感情とは、快不快を基調にした主観的な印象であり
喜びと悲しみ、苦しさと楽しさなど、相反する二極性を持つものです。
これに対して気分は、感情の持続的な状態を指し、長期間にわたって続く感情の変化を表します。
気分障害は、通常の範囲を超えて気分が高揚したり
極端に落ち込んだりする状態が、一定期間にわたって続く精神的な障害です。

気分障害には主に二つのタイプがあり、うつ病と双極性障害が含まれます。
うつ病は、健康な生活に多大な影響を与える疾患であり
年々患者数が増加しています。
一方、双極性障害はその症状が見過ごされがちで
特に抗うつ薬の使用によって症状が悪化する場合もあるため、近年注目されています。
2.1 うつ病の症状と診断
うつ病は、抑うつ気分や興味の喪失、喜びを感じにくくなるなど
感情的な変化が特徴的です。
さらに、食欲の変化や睡眠障害、集中力の低下、自殺に対する思い
身体的な不調(頭痛や便秘など)など、さまざまな症状が現れます。
これらの症状が2週間以上続く場合には、うつ病と診断されることが多いです。
うつ病の診断は、血液検査や画像検査で直接確認できるわけではなく
主に患者本人の症状や家族からの情報を基に行われます。
また、うつ病は慢性疾患に伴うことが多く
がんや糖尿病、心疾患などと合併することが知られています。
2.2 うつ病の治療
うつ病の治療には、薬物療法と心理社会療法の二つの方法があります。
薬物療法では、抗不安薬や抗うつ薬、抗精神病薬などが用いられます。
抗不安薬は比較的早く効果が現れますが、長期間使用することに問題が生じる可能性があります。
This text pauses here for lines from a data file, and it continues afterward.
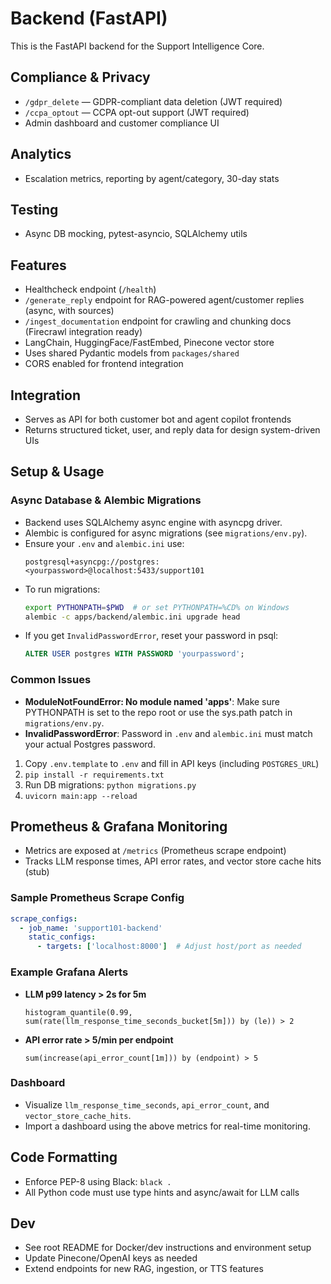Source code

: # Backend (FastAPI)

This is the FastAPI backend for the Support Intelligence Core.

## Compliance & Privacy
- `/gdpr_delete` — GDPR-compliant data deletion (JWT required)
- `/ccpa_optout` — CCPA opt-out support (JWT required)
- Admin dashboard and customer compliance UI

## Analytics
- Escalation metrics, reporting by agent/category, 30-day stats

## Testing
- Async DB mocking, pytest-asyncio, SQLAlchemy utils

## Features
- Healthcheck endpoint (`/health`)
- `/generate_reply` endpoint for RAG-powered agent/customer replies (async, with sources)
- `/ingest_documentation` endpoint for crawling and chunking docs (Firecrawl integration ready)
- LangChain, HuggingFace/FastEmbed, Pinecone vector store
- Uses shared Pydantic models from `packages/shared`
- CORS enabled for frontend integration

## Integration
- Serves as API for both customer bot and agent copilot frontends
- Returns structured ticket, user, and reply data for design system-driven UIs

## Setup & Usage

### Async Database & Alembic Migrations
- Backend uses SQLAlchemy async engine with asyncpg driver.
- Alembic is configured for async migrations (see `migrations/env.py`).
- Ensure your `.env` and `alembic.ini` use:
  ```
  postgresql+asyncpg://postgres:<yourpassword>@localhost:5433/support101
  ```
- To run migrations:
  ```sh
  export PYTHONPATH=$PWD  # or set PYTHONPATH=%CD% on Windows
  alembic -c apps/backend/alembic.ini upgrade head
  ```
- If you get `InvalidPasswordError`, reset your password in psql:
  ```sql
  ALTER USER postgres WITH PASSWORD 'yourpassword';
  ```

### Common Issues
- **ModuleNotFoundError: No module named 'apps'**: Make sure PYTHONPATH is set to the repo root or use the sys.path patch in `migrations/env.py`.
- **InvalidPasswordError**: Password in `.env` and `alembic.ini` must match your actual Postgres password.

1. Copy `.env.template` to `.env` and fill in API keys (including `POSTGRES_URL`)
2. `pip install -r requirements.txt`
3. Run DB migrations: `python migrations.py`
4. `uvicorn main:app --reload`

## Prometheus & Grafana Monitoring
- Metrics are exposed at `/metrics` (Prometheus scrape endpoint)
- Tracks LLM response times, API error rates, and vector store cache hits (stub)

### Sample Prometheus Scrape Config
```yaml
scrape_configs:
  - job_name: 'support101-backend'
    static_configs:
      - targets: ['localhost:8000']  # Adjust host/port as needed
```

### Example Grafana Alerts
- **LLM p99 latency > 2s for 5m**
  ```
  histogram_quantile(0.99, sum(rate(llm_response_time_seconds_bucket[5m])) by (le)) > 2
  ```
- **API error rate > 5/min per endpoint**
  ```
  sum(increase(api_error_count[1m])) by (endpoint) > 5
  ```

### Dashboard
- Visualize `llm_response_time_seconds`, `api_error_count`, and `vector_store_cache_hits`.
- Import a dashboard using the above metrics for real-time monitoring.

## Code Formatting
- Enforce PEP-8 using Black: `black .`
- All Python code must use type hints and async/await for LLM calls

## Dev
- See root README for Docker/dev instructions and environment setup
- Update Pinecone/OpenAI keys as needed
- Extend endpoints for new RAG, ingestion, or TTS features
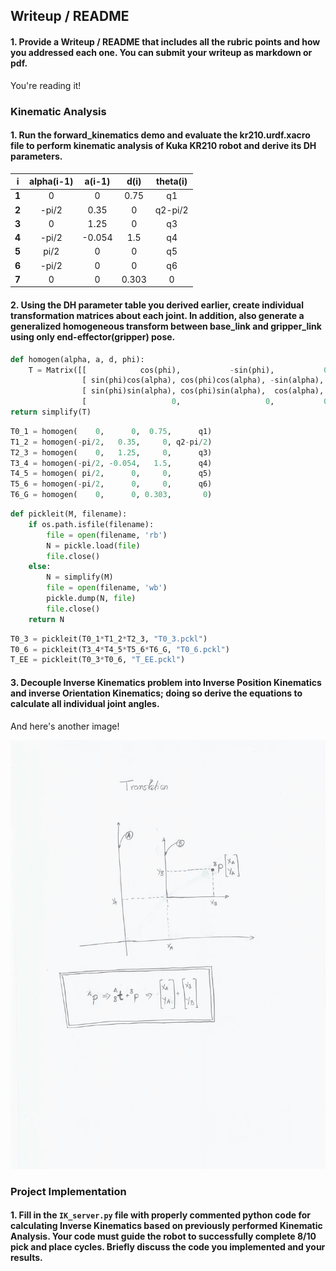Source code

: ## Writeup / README
#### 1. Provide a Writeup / README that includes all the rubric points and how you addressed each one.  You can submit your writeup as markdown or pdf.  

You're reading it!  

[//]: # "Image References"

[image1]: ./misc_images/001.jpg
[image2]: ./misc_images/002.jpg
[image3]: ./misc_images/003.jpg

### Kinematic Analysis
#### 1. Run the forward_kinematics demo and evaluate the kr210.urdf.xacro file to perform kinematic analysis of Kuka KR210 robot and derive its DH parameters.



|   i   | alpha(i-1) | a(i-1) | d(i)  | theta(i) |
| :---: | :--------: | :----: | :---: | :------: |
| **1** |     0      |   0    | 0.75  |    q1    |
| **2** |   -pi/2    |  0.35  |   0   | q2-pi/2  |
| **3** |     0      |  1.25  |   0   |    q3    |
| **4** |   -pi/2    | -0.054 |  1.5  |    q4    |
| **5** |    pi/2    |   0    |   0   |    q5    |
| **6** |   -pi/2    |   0    |   0   |    q6    |
| **7** |     0      |   0    | 0.303 |    0     |



#### 2. Using the DH parameter table you derived earlier, create individual transformation matrices about each joint. In addition, also generate a generalized homogeneous transform between base_link and gripper_link using only end-effector(gripper) pose.

```python
def homogen(alpha, a, d, phi):
    T = Matrix([[            cos(phi),           -sin(phi),           0,             a],
                [ sin(phi)cos(alpha), cos(phi)cos(alpha), -sin(alpha), -sin(alpha)*d],
                [ sin(phi)sin(alpha), cos(phi)sin(alpha),  cos(alpha),  cos(alpha)*d],
                [                   0,                   0,           0,             1]])
return simplify(T)
```


```python
T0_1 = homogen(    0,      0,  0.75,      q1)
T1_2 = homogen(-pi/2,   0.35,     0, q2-pi/2)
T2_3 = homogen(    0,   1.25,     0,      q3)
T3_4 = homogen(-pi/2, -0.054,   1.5,      q4)
T4_5 = homogen( pi/2,      0,     0,      q5)
T5_6 = homogen(-pi/2,      0,     0,      q6)
T6_G = homogen(    0,      0, 0.303,       0)
```



```python
def pickleit(M, filename):
    if os.path.isfile(filename):
        file = open(filename, 'rb')
        N = pickle.load(file)
        file.close()
    else:
        N = simplify(M)
        file = open(filename, 'wb')
        pickle.dump(N, file)
        file.close()      
    return N
```



```python
T0_3 = pickleit(T0_1*T1_2*T2_3, "T0_3.pckl")
T0_6 = pickleit(T3_4*T4_5*T5_6*T6_G, "T0_6.pckl")
T_EE = pickleit(T0_3*T0_6, "T_EE.pckl")
```



#### 3. Decouple Inverse Kinematics problem into Inverse Position Kinematics and inverse Orientation Kinematics; doing so derive the equations to calculate all individual joint angles.

And here's another image! 

![alt text][image2]

### Project Implementation

#### 1. Fill in the `IK_server.py` file with properly commented python code for calculating Inverse Kinematics based on previously performed Kinematic Analysis. Your code must guide the robot to successfully complete 8/10 pick and place cycles. Briefly discuss the code you implemented and your results. 






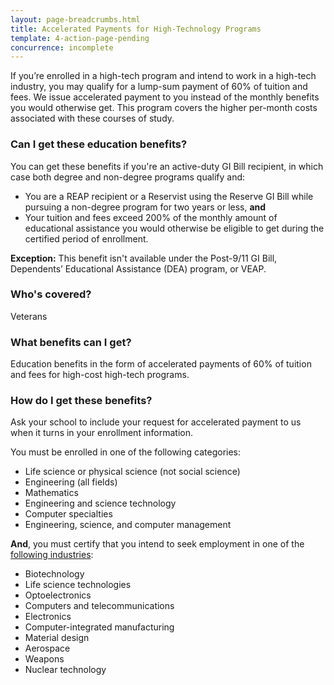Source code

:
 ```yaml
---
layout: page-breadcrumbs.html
title: Accelerated Payments for High-Technology Programs
template: 4-action-page-pending
concurrence: incomplete
---
```


If you’re enrolled in a high-tech program and intend to work in a high-tech industry, you may qualify for a lump-sum payment of 60% of tuition and fees. We issue accelerated payment to you instead of the monthly benefits you would otherwise get. This program covers the higher per-month costs associated with these courses of study.

<div class="call-out" markdown="1">

### Can I get these education benefits?
You can get these benefits if you're an active-duty GI Bill recipient, in which case both degree and non-degree programs qualify and:
-	You are a REAP recipient or a Reservist using the Reserve GI Bill while pursuing a non-degree program for two years or less, **and**
-	Your tuition and fees exceed 200% of the monthly amount of educational assistance you would otherwise be eligible to get during the certified period of enrollment.

**Exception:** This benefit isn't available under the Post-9/11 GI Bill, Dependents’ Educational Assistance (DEA) program, or VEAP.

### Who's covered?
Veterans
</div>

### What benefits can I get?

Education benefits in the form of accelerated payments of 60% of tuition and fees for high-cost high-tech programs.

### How do I get these benefits?

Ask your school to include your request for accelerated payment to us when it turns in your enrollment information. 

You must be enrolled in one of the following categories:

-	Life science or physical science (not social science)
-	Engineering (all fields)
-	Mathematics
-	Engineering and science technology
-	Computer specialties
-	Engineering, science, and computer management

**And**, you must certify that you intend to seek employment in one of the [following industries](http://www.gpo.gov/fdsys/granule/USCODE-2011-title38/USCODE-2011-title38-partIII-chap30-subchapII-sec3014A):

- Biotechnology
- Life science technologies
- Optoelectronics
- Computers and telecommunications
- Electronics
- Computer-integrated manufacturing
- Material design
- Aerospace
- Weapons
- Nuclear technology
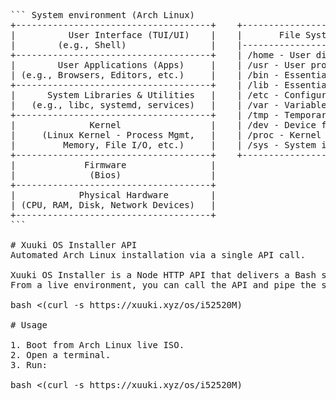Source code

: <pre>
``` System environment (Arch Linux)
+-------------------------------------+    +----------------------------+
|          User Interface (TUI/UI)    |    |       File System (FSH)     |
|        (e.g., Shell)                |    |----------------------------|
+-------------------------------------+    | /home - User directories    |  <- User's home directory
|        User Applications (Apps)     |    | /usr - User programs & libs |
| (e.g., Browsers, Editors, etc.)     |    | /bin - Essential binaries   |  <- System-level binaries
+-------------------------------------+    | /lib - Essential libraries  |
|      System Libraries & Utilities   |    | /etc - Configuration files  |  <- System config files
|   (e.g., libc, systemd, services)   |    | /var - Variable data        |
+-------------------------------------+    | /tmp - Temporary files      |
|              Kernel                 |    | /dev - Device files         |  <- Managed by the kernel
|     (Linux Kernel - Process Mgmt,   |    | /proc - Kernel data         |
|         Memory, File I/O, etc.)     |    | /sys - System info          |
+-------------------------------------+    +----------------------------+
|             Firmware                |
|              (Bios)                 |
+-------------------------------------+
|            Physical Hardware        |
| (CPU, RAM, Disk, Network Devices)   |
+-------------------------------------+
```

# Xuuki OS Installer API
Automated Arch Linux installation via a single API call.

Xuuki OS Installer is a Node HTTP API that delivers a Bash script for automating Arch Linux installations.
From a live environment, you can call the API and pipe the script directly into your shell:

bash <(curl -s https://xuuki.xyz/os/i52520M)

# Usage

1. Boot from Arch Linux live ISO.
2. Open a terminal.
3. Run:

bash <(curl -s https://xuuki.xyz/os/i52520M)
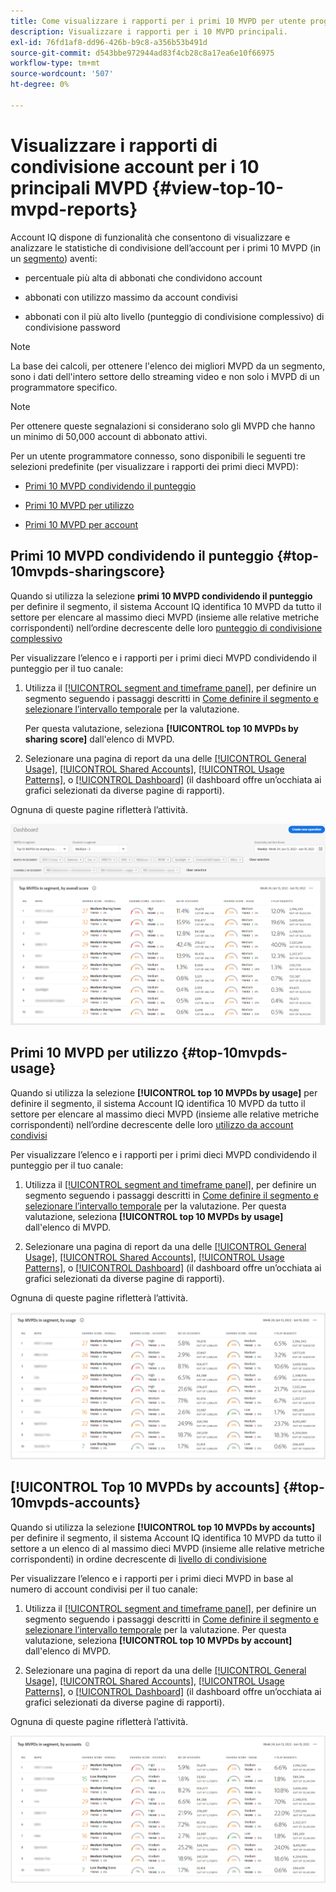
 ```yaml
---
title: Come visualizzare i rapporti per i primi 10 MVPD per utente programmatore.
description: Visualizzare i rapporti per i 10 MVPD principali.
exl-id: 76fd1af8-dd96-426b-b9c8-a356b53b491d
source-git-commit: d543bbe972944ad83f4cb28c8a17ea6e10f66975
workflow-type: tm+mt
source-wordcount: '507'
ht-degree: 0%

---
```


# Visualizzare i rapporti di condivisione account per i 10 principali MVPD <!--and Programmers--> {#view-top-10-mvpd-reports}

Account IQ dispone di funzionalità che consentono di visualizzare e analizzare le statistiche di condivisione dell’account per i primi 10 MVPD (in un [segmento](/help/accountiq/product-concepts.md#segmet-def)) aventi:

* percentuale più alta di abbonati che condividono account

* abbonati con utilizzo massimo da account condivisi

* abbonati con il più alto livello (punteggio di condivisione complessivo) di condivisione password

>[!NOTE]
>
>La base dei calcoli, per ottenere l&#39;elenco dei migliori MVPD da un segmento, sono i dati dell&#39;intero settore dello streaming video e non solo i MVPD di un programmatore specifico.

>[!NOTE]
>
>Per ottenere queste segnalazioni si considerano solo gli MVPD che hanno un minimo di 50,000 account di abbonato attivi.

Per un utente programmatore connesso, sono disponibili le seguenti tre selezioni predefinite (per visualizzare i rapporti dei primi dieci MVPD):

* [Primi 10 MVPD condividendo il punteggio](#top-10mvpds-sharingscore)

* [Primi 10 MVPD per utilizzo](#top-10mvpds-usage)

* [Primi 10 MVPD per account](#top-10mvpds-accounts)

## Primi 10 MVPD condividendo il punteggio {#top-10mvpds-sharingscore}

Quando si utilizza la selezione **primi 10 MVPD condividendo il punteggio** per definire il segmento, il sistema Account IQ identifica 10 MVPD da tutto il settore per elencare al massimo dieci MVPD (insieme alle relative metriche corrispondenti) nell’ordine decrescente delle loro [punteggio di condivisione complessivo](/help/accountiq/product-concepts.md#overall-sharing-score)

Per visualizzare l’elenco e i rapporti per i primi dieci MVPD condividendo il punteggio per il tuo canale:

1. Utilizza il [[!UICONTROL segment and timeframe panel]](/help/accountiq/segments-timeframe.md), per definire un segmento seguendo i passaggi descritti in [Come definire il segmento e selezionare l’intervallo temporale](/help/accountiq/howto-select-segment-timeframe.md) per la valutazione.

   Per questa valutazione, seleziona **[!UICONTROL top 10 MVPDs by sharing score]** dall&#39;elenco di MVPD.

1. Selezionare una pagina di report da una delle [[!UICONTROL General Usage]](/help/accountiq/general-usage-reports.md), [[!UICONTROL Shared Accounts]](/help/accountiq/shared-acc-reports.md), [[!UICONTROL Usage Patterns]](/help/accountiq/usage-patterns.md), o [[!UICONTROL Dashboard]](/help/accountiq/dashboard.md) (il dashboard offre un’occhiata ai grafici selezionati da diverse pagine di rapporti).

Ognuna di queste pagine rifletterà l’attività.

![](assets/top-ten-mvpds-overallscore.png)

## Primi 10 MVPD per utilizzo {#top-10mvpds-usage}

Quando si utilizza la selezione **[!UICONTROL top 10 MVPDs by usage]** per definire il segmento, il sistema Account IQ identifica 10 MVPD da tutto il settore per elencare al massimo dieci MVPD (insieme alle relative metriche corrispondenti) nell’ordine decrescente delle loro [utilizzo da account condivisi](/help/accountiq/product-concepts.md)

Per visualizzare l’elenco e i rapporti per i primi dieci MVPD condividendo il punteggio per il tuo canale:

1. Utilizza il [[!UICONTROL segment and timeframe panel]](/help/accountiq/segments-timeframe.md), per definire un segmento seguendo i passaggi descritti in [Come definire il segmento e selezionare l’intervallo temporale](/help/accountiq/howto-select-segment-timeframe.md) per la valutazione. Per questa valutazione, seleziona **[!UICONTROL top 10 MVPDs by usage]** dall&#39;elenco di MVPD.

1. Selezionare una pagina di report da una delle [[!UICONTROL General Usage]](/help/accountiq/general-usage-reports.md), [[!UICONTROL Shared Accounts]](/help/accountiq/shared-acc-reports.md), [[!UICONTROL Usage Patterns]](/help/accountiq/usage-patterns.md), o [[!UICONTROL Dashboard]](/help/accountiq/dashboard.md) (il dashboard offre un’occhiata ai grafici selezionati da diverse pagine di rapporti).

Ognuna di queste pagine rifletterà l’attività.

![](assets/top-ten-mvpds-usage.png)

## [!UICONTROL Top 10 MVPDs by accounts] {#top-10mvpds-accounts}

Quando si utilizza la selezione **[!UICONTROL top 10 MVPDs by accounts]** per definire il segmento, il sistema Account IQ identifica 10 MVPD da tutto il settore a un elenco di al massimo dieci MVPD (insieme alle relative metriche corrispondenti) in ordine decrescente di [livello di condivisione](/help/accountiq/product-concepts.md)

Per visualizzare l’elenco e i rapporti per i primi dieci MVPD in base al numero di account condivisi per il tuo canale:

1. Utilizza il [[!UICONTROL segment and timeframe panel]](/help/accountiq/segments-timeframe.md), per definire un segmento seguendo i passaggi descritti in [Come definire il segmento e selezionare l’intervallo temporale](/help/accountiq/howto-select-segment-timeframe.md) per la valutazione. Per questa valutazione, seleziona **[!UICONTROL top 10 MVPDs by account]** dall&#39;elenco di MVPD.

1. Selezionare una pagina di report da una delle [[!UICONTROL General Usage]](/help/accountiq/general-usage-reports.md), [[!UICONTROL Shared Accounts]](/help/accountiq/shared-acc-reports.md), [[!UICONTROL Usage Patterns]](/help/accountiq/usage-patterns.md), o [[!UICONTROL Dashboard]](/help/accountiq/dashboard.md) (il dashboard offre un’occhiata ai grafici selezionati da diverse pagine di rapporti).

Ognuna di queste pagine rifletterà l’attività.

![](assets/top-ten-mvpds-accounts.png)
一方、抗うつ薬は服用後に数週間から数か月かかることが一般的ですが
うつ病治療における中心的な役割を果たします。
また、心理社会療法としては、認知行動療法や心理療法が有効です。
うつ病の治療においては、十分な休息をとることや重大な決断を延期することが推奨されます。
さらに、電気けいれん療法(ECT)は、薬物療法が効かない場合に選択されることがあります。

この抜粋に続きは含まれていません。